Auchincloss Amy H, Diez Roux Ana V, Brown Daniel G, Raghunathan Trivellore E, Erdmann Christine A
Department of Epidemiology, School of Public Health, University of Michigan, Ann Arbor, Michigan 48104, USA.
Epidemiology. 2007 Jul;18(4):469-78. doi: 10.1097/EDE.0b013e3180646320.

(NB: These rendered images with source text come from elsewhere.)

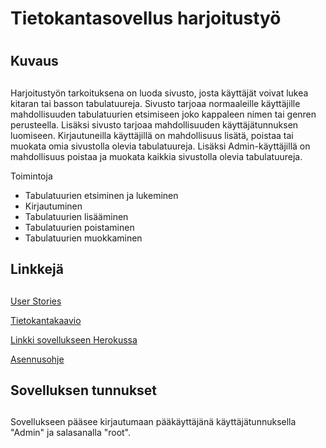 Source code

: # Tietokantasovellus harjoitustyö <h1>
## Kuvaus <h2>
Harjoitustyön tarkoituksena on luoda sivusto, josta käyttäjät voivat lukea kitaran tai basson tabulatuureja.  Sivusto tarjoaa normaaleille käyttäjille mahdollisuuden tabulatuurien etsimiseen joko kappaleen nimen tai genren perusteella. Lisäksi sivusto tarjoaa mahdollisuuden käyttäjätunnuksen luomiseen. Kirjautuneilla käyttäjillä on mahdollisuus lisätä, poistaa tai muokata omia sivustolla olevia tabulatuureja. Lisäksi Admin-käyttäjillä on mahdollisuus poistaa ja muokata kaikkia sivustolla olevia tabulatuureja.
  
Toimintoja 
- Tabulatuurien etsiminen ja lukeminen
- Kirjautuminen
- Tabulatuurien lisääminen
- Tabulatuurien poistaminen
- Tabulatuurien muokkaminen

## Linkkejä <h2>
  
 
[User Stories](https://github.com/Roeoeri/tsoha-2019-tabulatuuritHt/blob/master/documentation/userStories.md)

[Tietokantakaavio](https://github.com/Roeoeri/tsoha-2019-tabulatuuritHt/blob/master/documentation/tietokantakaavio.md)
  
[Linkki sovellukseen Herokussa](https://tsoha-tabulatuurit-ht.herokuapp.com/tabs/)

[Asennusohje](https://github.com/Roeoeri/tsoha-2019-tabulatuuritHt/blob/master/documentation/Asennus.md)

## Sovelluksen tunnukset <h2>
  Sovellukseen pääsee kirjautumaan pääkäyttäjänä käyttäjätunnuksella "Admin" ja salasanalla "root".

The measurement of area-level attributes remains a major challenge in studies of neighborhood health effects. Even when neighborhood survey data are collected, they necessarily have incomplete spatial coverage. We investigated whether interpolation of neighborhood survey data was aided by information on spatial dependencies and supplementary data. Neighborhood "availability of healthy foods" was measured in a population-based survey of 5186 persons in Baltimore, New York, and Forsyth County (North Carolina). The following supplementary data were compiled from Census 2000 and InfoUSA, Inc.: distance to supermarkets, density of supermarkets and fruit and vegetable stores, housing density, distance to a high-income area, and percent of households that do not own a vehicle. We compared 4 interpolation models (ordinary least squares, residual kriging, spatial error regression, and thin-plate splines) using error statistics and Pearson correlation coefficients (r) from repeated replications of cross-validations. There was positive spatial autocorrelation in neighborhood availability of healthy foods (by site, Moran coefficient range = 0.10-0.28; all P<0.0001). Prediction performances were generally similar for the evaluated models (r approximately 0.35 for Baltimore and Forsyth; r approximately 0.54 for New York). Supplementary data accounted for much of the spatial autocorrelation and, thus, spatial modeling was only advantageous when spatial correlation was at least moderate. A variety of interpolation techniques will likely need to be utilized in order to increase the data available for examining health effects of residential environments. The most appropriate method will vary depending on the construct of interest, availability of relevant supplementary data, and types of observed spatial patterns.
在邻里健康影响研究中,区域层面属性的测量仍是一项重大挑战。即便收集了邻里调查数据,其空间覆盖范围也必然不完整。我们研究了邻里调查数据的插值是否借助了空间依赖性信息和补充数据。在对巴尔的摩、纽约和福赛斯县(北卡罗来纳州)的5186人进行的一项基于人群的调查中,测量了邻里“健康食品的可及性”。从2000年人口普查和InfoUSA公司汇编了以下补充数据:到超市的距离、超市及果蔬店的密度、住房密度、到高收入地区的距离以及无车家庭的百分比。我们使用交叉验证重复复制的误差统计和皮尔逊相关系数(r)比较了4种插值模型(普通最小二乘法、残差克里金法、空间误差回归法和薄板样条法)。邻里健康食品可及性存在正空间自相关(按地点,莫兰系数范围 = 0.10 - 0.28;所有P < 0.0001)。评估模型的预测性能总体相似(巴尔的摩和福赛斯的r约为0.35;纽约的r约为0.54)。补充数据解释了大部分空间自相关,因此,只有当空间相关性至少为中等时,空间建模才具有优势。为了增加可用于研究居住环境健康影响的数据,可能需要采用多种插值技术。最合适的方法将因感兴趣的结构、相关补充数据的可及性以及观察到的空间模式类型而异。